Anticipation of the critical cutting condition for the transition of continuous chip to serrated chip is a fundamental task in machining of ductile metallic material. In this study, the variation of the dynamic yield stress with the increase of cutting speed was utilized as the criterion to predict the critical cutting condition for onset of the serrated chip. In order to accurately and conveniently determine the value of dynamic yielding strength of the workpiece material during the cutting process, an improved Williams’ model in conjunction with a 2D orthogonal slot milling test is proposed. Two typical ductile metals of silicon brass and Ti6Al4V were used as the workpiece material in this framework. Also, the chip morphology obtained in cylindrical turning test was used to validate the predicted results. For the two workpiece materials tested, it is observed that the error between the predicted result and the experimental result is always lower than 12%. The proposed methodology in this work exhibits its superiority in terms of calculation and predicting efficiency, which is still a challenge for traditional analytical method and finite element method.

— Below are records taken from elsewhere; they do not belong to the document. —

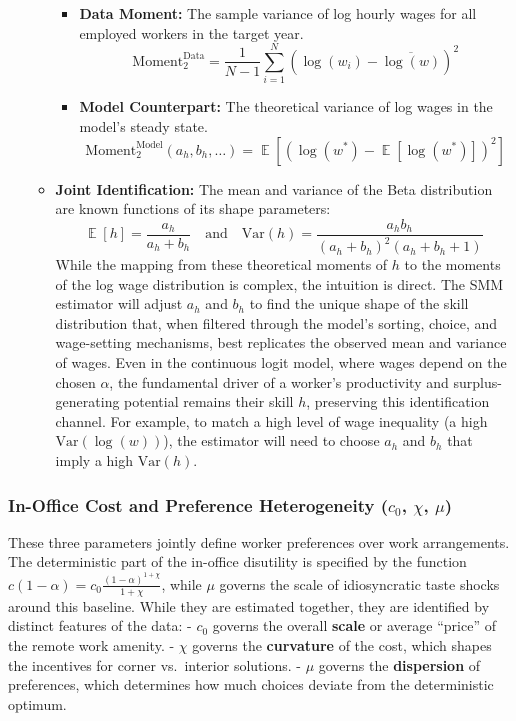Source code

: \documentclass[
  11pt,
  letterpaper,
  DIV=11,
  numbers=noendperiod]{scrartcl}
\providecommand{\tightlist}{%
  \setlength{\itemsep}{0pt}\setlength{\parskip}{0pt}}\usepackage{longtable,booktabs,array}
\DeclareMathOperator*{\Exp}{\mathbb{E}} %
\begin{document}
\begin{itemize}
\begin{itemize}
    \begin{itemize}
    \tightlist
    \item
      \textbf{Data Moment:} The sample variance of log hourly wages for
      all employed workers in the target year.
      \[\text{Moment}_2^{\text{Data}} = \frac{1}{N-1} \sum_{i=1}^{N} (\log(w_i) - \overline{\log(w)})^2\]
    \item
      \textbf{Model Counterpart:} The theoretical variance of log wages
      in the model's steady state.
      \[\text{Moment}_2^{\text{Model}}(a_h, b_h, \dots) = \Exp\left[ (\log(w^*) - \Exp[\log(w^*)])^2 \right]\]
    \end{itemize}
  \item
    \textbf{Joint Identification:} The mean and variance of the Beta
    distribution are known functions of its shape parameters:
    \[\Exp[h] = \frac{a_h}{a_h + b_h} \quad \text{and} \quad \text{Var}(h) = \frac{a_h b_h}{(a_h + b_h)^2 (a_h + b_h + 1)}\]
    While the mapping from these theoretical moments of \(h\) to the
    moments of the log wage distribution is complex, the intuition is
    direct. The SMM estimator will adjust \(a_h\) and \(b_h\) to find
    the unique shape of the skill distribution that, when filtered
    through the model's sorting, choice, and wage-setting mechanisms,
    best replicates the observed mean and variance of wages. Even in the
    continuous logit model, where wages depend on the chosen \(\alpha\),
    the fundamental driver of a worker's productivity and
    surplus-generating potential remains their skill \(h\), preserving
    this identification channel. For example, to match a high level of
    wage inequality (a high \(\text{Var}(\log(w))\)), the estimator will
    need to choose \(a_h\) and \(b_h\) that imply a high
    \(\text{Var}(h)\).
  \end{itemize}
\end{itemize}

\subsubsection{\texorpdfstring{\textbf{In-Office Cost and Preference
Heterogeneity (\(c_{0}\), \(\chi\),
\(\mu\))}}{In-Office Cost and Preference Heterogeneity (c\_\{0\}, \textbackslash chi, \textbackslash mu)}}\label{in-office-cost-and-preference-heterogeneity-c_0-chi-mu}

These three parameters jointly define worker preferences over work
arrangements. The deterministic part of the in-office disutility is
specified by the function
\(c(1-\alpha) = c_{0} \frac{(1-\alpha)^{1+\chi}}{1+\chi}\), while
\(\mu\) governs the scale of idiosyncratic taste shocks around this
baseline. While they are estimated together, they are identified by
distinct features of the data: - \(c_{0}\) governs the overall
\textbf{scale} or average ``price'' of the remote work amenity. -
\(\chi\) governs the \textbf{curvature} of the cost, which shapes the
incentives for corner vs.~interior solutions. - \(\mu\) governs the
\textbf{dispersion} of preferences, which determines how much choices
deviate from the deterministic optimum.
\end{document}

预期从连续切屑过渡到锯齿状切屑的临界切削条件是加工延性金属材料的一项基本任务。在这项研究中，动态屈服应力随切削速度的增加而变化，被用作预测锯齿切屑开始的临界切削条件的标准。为了准确方便地确定切削过程中工件材料的动态屈服强度值，提出了一种改进的威廉姆斯模型并结合二维正交槽铣试验。在此框架中，使用了两种典型的韧性金属硅黄铜和Ti6Al4V作为工件材料。此外，在圆柱车削试验中获得的切屑形态用于验证预测结果。对于测试的两种工件材料，可以观察到，预测结果与实验结果之间的误差始终低于12％。这项工作中提出的方法论在计算和预测效率方面显示出其优越性，这仍然是传统分析方法和有限元方法所面临的挑战。